A train of circumstances brought him to England a few years after James I came to the English crown, and he was appointed architect at first to the queen, and subsequently to Henry prince of Wales. But this does not appear to have then obtained employment for him, since after the death of the prince he went again to Italy, where he remained till the office of surveyor-general, which had been promised him in reversion, fell vacant.

This was the celebrated Inigo Jones, who has been called the English Palladio, and, indeed, he succeeded so well in acquiring the peculiar manner of that architect, that he richly deserves whatever credit the appellation conveys. It is unfortunate, however, for his own reputation, that he had not looked beyond Palladio and their common preceptor Vitruvius to the models the latter pretends to describe; in which case he might have been the means of solving the question whether the truly classical architecture of the ancients could ever be introduced here with any advantage. But instead of that be brought nothing home but Italian rules and Italian prejudices.

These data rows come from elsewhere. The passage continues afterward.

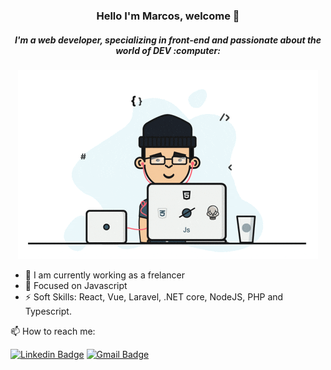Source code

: <h3 align="center"> Hello I'm Marcos, welcome 👋</h3>

<h5 align="center"> I'm a web developer, specializing in front-end and passionate about the world of DEV :computer:</h5> 

<p align="center">
  <img src="https://github.com/MarcosSantosDev/MarcosSantosDev/blob/master/assets/images/giphy.gif" alt="Animação"/>
</p>
 
- 🔭 I am currently working as a frelancer
- 🌱 Focused on Javascript
- ⚡ Soft Skills: React, Vue, Laravel, .NET core, NodeJS, PHP and Typescript.

<p align="left">  📫 How to reach me:
 
[![Linkedin Badge](https://img.shields.io/badge/-MarcosSantos-blue?style=flat-square&logo=Linkedin&logoColor=white&link=https://www.linkedin.com/in/marcossantosdev/)](https://www.linkedin.com/in/marcossantosdev/) 
[![Gmail Badge](https://img.shields.io/badge/-marcosadriano034@gmail.com-c14438?style=flat-square&logo=Gmail&logoColor=white&link=mailto:marcosadriano034@gmail.com)](mailto:marcosadriano034@gmail.com)
</p>
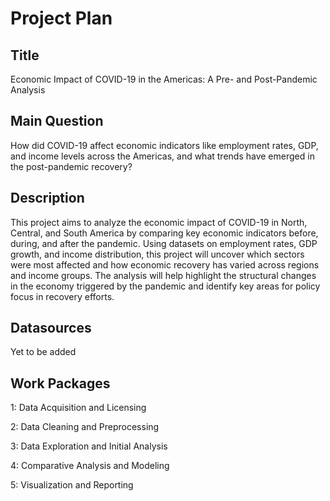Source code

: # Project Plan

## Title
Economic Impact of COVID-19 in the Americas: A Pre- and Post-Pandemic Analysis


## Main Question

How did COVID-19 affect economic indicators like employment rates, GDP, and income levels across the Americas, and what trends have emerged in the post-pandemic recovery?

## Description

This project aims to analyze the economic impact of COVID-19 in North, Central, and South America by comparing key economic indicators before, during, and after the pandemic. Using datasets on employment rates, GDP growth, and income distribution, this project will uncover which sectors were most affected and how economic recovery has varied across regions and income groups. The analysis will help highlight the structural changes in the economy triggered by the pandemic and identify key areas for policy focus in recovery efforts.

## Datasources

Yet to be added


## Work Packages

1: Data Acquisition and Licensing

2: Data Cleaning and Preprocessing

3: Data Exploration and Initial Analysis

4: Comparative Analysis and Modeling

5: Visualization and Reporting
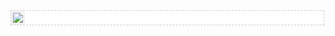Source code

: <style type="text/css">
<!--
#demo {
background: #FFF;
overflow:hidden;
border: 1px dashed #CCC;
width: 500px;
}
#demo img {
border: 3px solid #F2F2F2;
}
#indemo {
float: left;
width: 100%;
}
#demo1 {
float: left;
}
#demo2 {
float: left;
}
-->
</style>
<div id="demo">
<div id="indemo">
<div id="demo1">
<a href="#"><img src="https://pic.imgdb.cn/item/6294dee30947543129597092.jpg" border="0" /></a>
</div>
<div id="demo2"></div>
</div>
</div>

<script>
<!--
var speed=10;
var tab=document.getElementById("demo");
var tab1=document.getElementById("demo1");
var tab2=document.getElementById("demo2");
tab2.innerHTML=tab1.innerHTML;
function Marquee(){
if(tab2.offsetWidth-tab.scrollLeft<=0)
tab.scrollLeft-=tab1.offsetWidth
else{
tab.scrollLeft++;
}
}
var MyMar=setInterval(Marquee,speed);
tab.onmouseover=function() {clearInterval(MyMar)};
tab.onmouseout=function() {MyMar=setInterval(Marquee,speed)};
-->
</script>
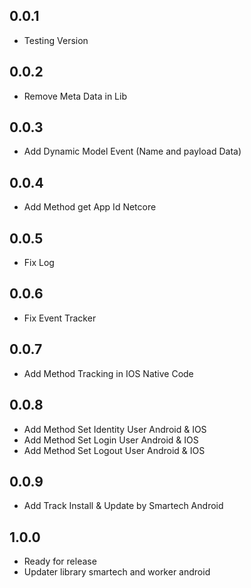 ## 0.0.1

* Testing Version

## 0.0.2

* Remove Meta Data in Lib

## 0.0.3

* Add Dynamic Model Event (Name and payload Data)

## 0.0.4

* Add Method get App Id Netcore

## 0.0.5

* Fix Log

## 0.0.6

* Fix Event Tracker

## 0.0.7

* Add Method Tracking in IOS Native Code

## 0.0.8

* Add Method Set Identity User Android & IOS
* Add Method Set Login User Android & IOS
* Add Method Set Logout User Android & IOS

## 0.0.9

* Add Track Install & Update by Smartech Android

## 1.0.0

* Ready for release
* Updater library smartech and worker android




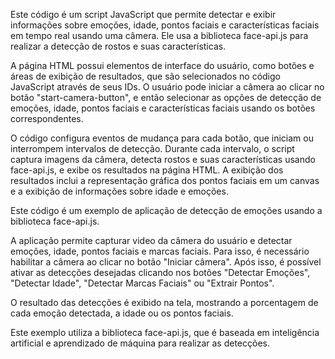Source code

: Este código é um script JavaScript que permite detectar e exibir informações sobre emoções, idade, pontos faciais e características faciais em tempo real usando uma câmera. Ele usa a biblioteca face-api.js para realizar a detecção de rostos e suas características.

A página HTML possui elementos de interface do usuário, como botões e áreas de exibição de resultados, que são selecionados no código JavaScript através de seus IDs. O usuário pode iniciar a câmera ao clicar no botão "start-camera-button", e então selecionar as opções de detecção de emoções, idade, pontos faciais e características faciais usando os botões correspondentes.

O código configura eventos de mudança para cada botão, que iniciam ou interrompem intervalos de detecção. Durante cada intervalo, o script captura imagens da câmera, detecta rostos e suas características usando face-api.js, e exibe os resultados na página HTML. A exibição dos resultados inclui a representação gráfica dos pontos faciais em um canvas e a exibição de informações sobre idade e emoções.

Este código é um exemplo de aplicação de detecção de emoções usando a biblioteca face-api.js.

A aplicação permite capturar video da câmera do usuário e detectar emoções, idade, pontos faciais e marcas faciais. Para isso, é necessário habilitar a câmera ao clicar no botão "Iniciar câmera". Após isso, é possível ativar as detecções desejadas clicando nos botões "Detectar Emoções", "Detectar Idade", "Detectar Marcas Faciais" ou "Extrair Pontos".

O resultado das detecções é exibido na tela, mostrando a porcentagem de cada emoção detectada, a idade ou os pontos faciais.

Este exemplo utiliza a biblioteca face-api.js, que é baseada em inteligência artificial e aprendizado de máquina para realizar as detecções.
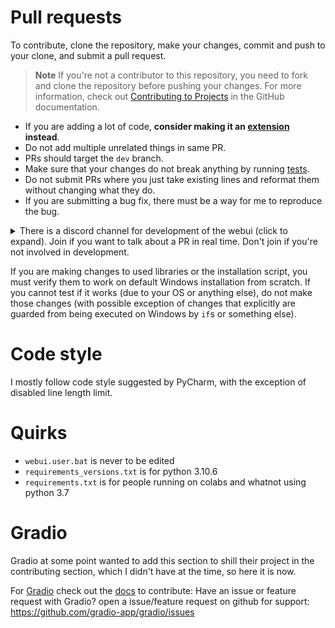 # Pull requests
To contribute, clone the repository, make your changes, commit and push to your clone, and submit a pull request.

> **Note**
If you're not a contributor to this repository, you need to fork and clone the repository before pushing your changes. For more information, check out [Contributing to Projects](https://docs.github.com/en/repositories/creating-and-managing-repositories/cloning-a-repository) in the GitHub documentation.

* If you are adding a lot of code, **consider making it an [extension](Extensions) instead**.
* Do not add multiple unrelated things in same PR.
* PRs should target the `dev` branch.
* Make sure that your changes do not break anything by running [tests](Tests).
* Do not submit PRs where you just take existing lines and reformat them without changing what they do.
* If you are submitting a bug fix, there must be a way for me to reproduce the bug.

<details><summary>There is a discord channel for development of the webui (click to expand). Join if you want to talk about a PR in real time. Don't join if you're not involved in development.</summary><blockquote>
<details><summary>This is a discord for development only, NOT for tech support.
</summary><blockquote>

[Dev discord](https://discord.gg/WG2nzq3YEH)  
</details></blockquote></details>

If you are making changes to used libraries or the installation script, you must verify them to work on default Windows installation from scratch. If you cannot test if it works (due to your OS or anything else), do not make those changes (with possible exception of changes that explicitly are guarded from being executed on Windows by `if`s or something else).

# Code style
I mostly follow code style suggested by PyCharm, with the exception of disabled line length limit.

# Quirks
* `webui.user.bat` is never to be edited
* `requirements_versions.txt` is for python 3.10.6
* `requirements.txt` is for people running on colabs and whatnot using python 3.7

# Gradio
Gradio at some point wanted to add this section to shill their project in the contributing section, which I didn't have at the time, so here it is now.

For [Gradio](https://github.com/gradio-app/gradio) check out the [docs](https://gradio.app/docs/) to contribute:
Have an issue or feature request with Gradio? open a issue/feature request on github for support: https://github.com/gradio-app/gradio/issues

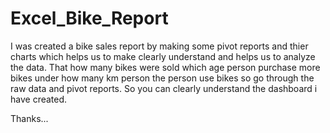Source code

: # Excel_Bike_Report
I was created a bike sales report by making some pivot reports and thier charts which helps us to make clearly understand and helps us to analyze the data.
That how many bikes were sold which age person purchase more bikes under how many km person the person use bikes so go through the raw data and pivot reports.
So you can clearly understand the dashboard i have created.

Thanks...

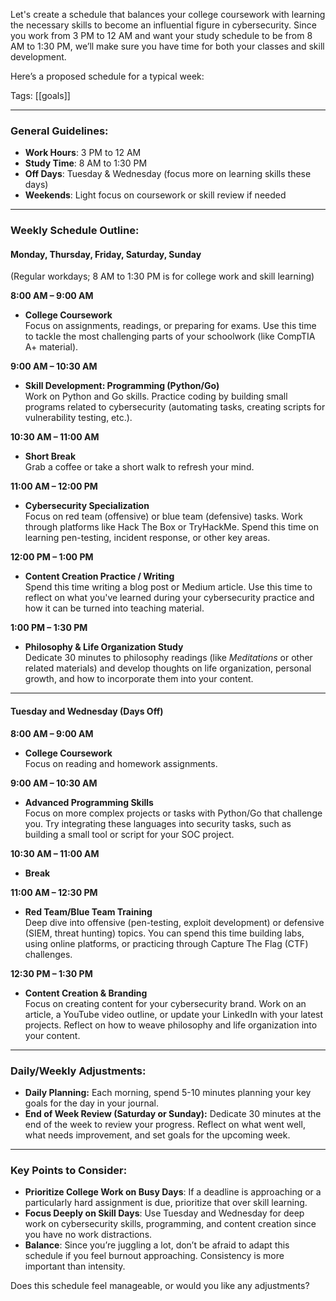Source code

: Let's create a schedule that balances your college coursework with learning the necessary skills to become an influential figure in cybersecurity. Since you work from 3 PM to 12 AM and want your study schedule to be from 8 AM to 1:30 PM, we’ll make sure you have time for both your classes and skill development.

Here’s a proposed schedule for a typical week:

Tags: [[goals]] 

---

### **General Guidelines:**
- **Work Hours**: 3 PM to 12 AM
- **Study Time**: 8 AM to 1:30 PM
- **Off Days**: Tuesday & Wednesday (focus more on learning skills these days)
- **Weekends**: Light focus on coursework or skill review if needed

---

### **Weekly Schedule Outline:**

#### **Monday, Thursday, Friday, Saturday, Sunday**
(Regular workdays; 8 AM to 1:30 PM is for college work and skill learning)

**8:00 AM – 9:00 AM**  
- **College Coursework**  
  Focus on assignments, readings, or preparing for exams. Use this time to tackle the most challenging parts of your schoolwork (like CompTIA A+ material).

**9:00 AM – 10:30 AM**  
- **Skill Development: Programming (Python/Go)**  
  Work on Python and Go skills. Practice coding by building small programs related to cybersecurity (automating tasks, creating scripts for vulnerability testing, etc.).

**10:30 AM – 11:00 AM**  
- **Short Break**  
  Grab a coffee or take a short walk to refresh your mind.

**11:00 AM – 12:00 PM**  
- **Cybersecurity Specialization**  
  Focus on red team (offensive) or blue team (defensive) tasks. Work through platforms like Hack The Box or TryHackMe. Spend this time on learning pen-testing, incident response, or other key areas.

**12:00 PM – 1:00 PM**  
- **Content Creation Practice / Writing**  
  Spend this time writing a blog post or Medium article. Use this time to reflect on what you've learned during your cybersecurity practice and how it can be turned into teaching material.

**1:00 PM – 1:30 PM**  
- **Philosophy & Life Organization Study**  
  Dedicate 30 minutes to philosophy readings (like *Meditations* or other related materials) and develop thoughts on life organization, personal growth, and how to incorporate them into your content.

---

#### **Tuesday and Wednesday (Days Off)**

**8:00 AM – 9:00 AM**  
- **College Coursework**  
  Focus on reading and homework assignments.

**9:00 AM – 10:30 AM**  
- **Advanced Programming Skills**  
  Focus on more complex projects or tasks with Python/Go that challenge you. Try integrating these languages into security tasks, such as building a small tool or script for your SOC project.

**10:30 AM – 11:00 AM**  
- **Break**

**11:00 AM – 12:30 PM**  
- **Red Team/Blue Team Training**  
  Deep dive into offensive (pen-testing, exploit development) or defensive (SIEM, threat hunting) topics. You can spend this time building labs, using online platforms, or practicing through Capture The Flag (CTF) challenges.

**12:30 PM – 1:30 PM**  
- **Content Creation & Branding**  
  Focus on creating content for your cybersecurity brand. Work on an article, a YouTube video outline, or update your LinkedIn with your latest projects. Reflect on how to weave philosophy and life organization into your content.

---

### **Daily/Weekly Adjustments:**
- **Daily Planning:** Each morning, spend 5-10 minutes planning your key goals for the day in your journal.
- **End of Week Review (Saturday or Sunday):** Dedicate 30 minutes at the end of the week to review your progress. Reflect on what went well, what needs improvement, and set goals for the upcoming week.

---

### **Key Points to Consider:**
- **Prioritize College Work on Busy Days**: If a deadline is approaching or a particularly hard assignment is due, prioritize that over skill learning.
- **Focus Deeply on Skill Days**: Use Tuesday and Wednesday for deep work on cybersecurity skills, programming, and content creation since you have no work distractions.
- **Balance**: Since you’re juggling a lot, don’t be afraid to adapt this schedule if you feel burnout approaching. Consistency is more important than intensity.

Does this schedule feel manageable, or would you like any adjustments?


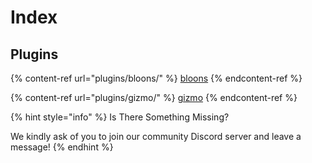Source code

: # Index

## Plugins

{% content-ref url="plugins/bloons/" %}
[bloons](plugins/bloons/)
{% endcontent-ref %}

{% content-ref url="plugins/gizmo/" %}
[gizmo](plugins/gizmo/)
{% endcontent-ref %}

{% hint style="info" %}
Is There Something Missing?

We kindly ask of you to join our community Discord server and leave a message!
{% endhint %}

Jones commenced the truly Gothic custom, of thrusting Cinquencento fittings into our Pointed cathedrals, by putting up an Italian screen in that of Winschester; and he barbarized the ancient cathedral of St Paul in London, by repairing it according to his notions of Pointed architecture, whilst at the same he defaced its exterior by affixing to it an Italian front.

Of the Palladian style, however, he was a complete master. He designed a royal palace, which was to have been built at Whitehall, in a manner as the works of Palladio are to those of Borromini.

The only part of Jone’s design ever executed is the structure called the Banqueting House, whose exterior is an epitome of many of the faults and most of the beauties of the Palladian school. It rises boldly from the ground with a broad, simple, and nearly continuous basement, or stereobate, and the various compartments of its principal front are beautifully proportioned; but though the circular pediments to the windows, the attached unfluted columns, with broken entablatures and stylobates, the attic and balustrade, be the materials of Palladian, it may be confidently denied that they are consistent with classical, architecture.

Another well-known work of this architect is the Italo-Vitruvian Tuscan church of St. Paul, Covent Garden, whose eastern portico is well-proportioned in general, but grossly deformed in detail, and whose interior was left to take care of itself, having absolutely no charm either of proportion or detail.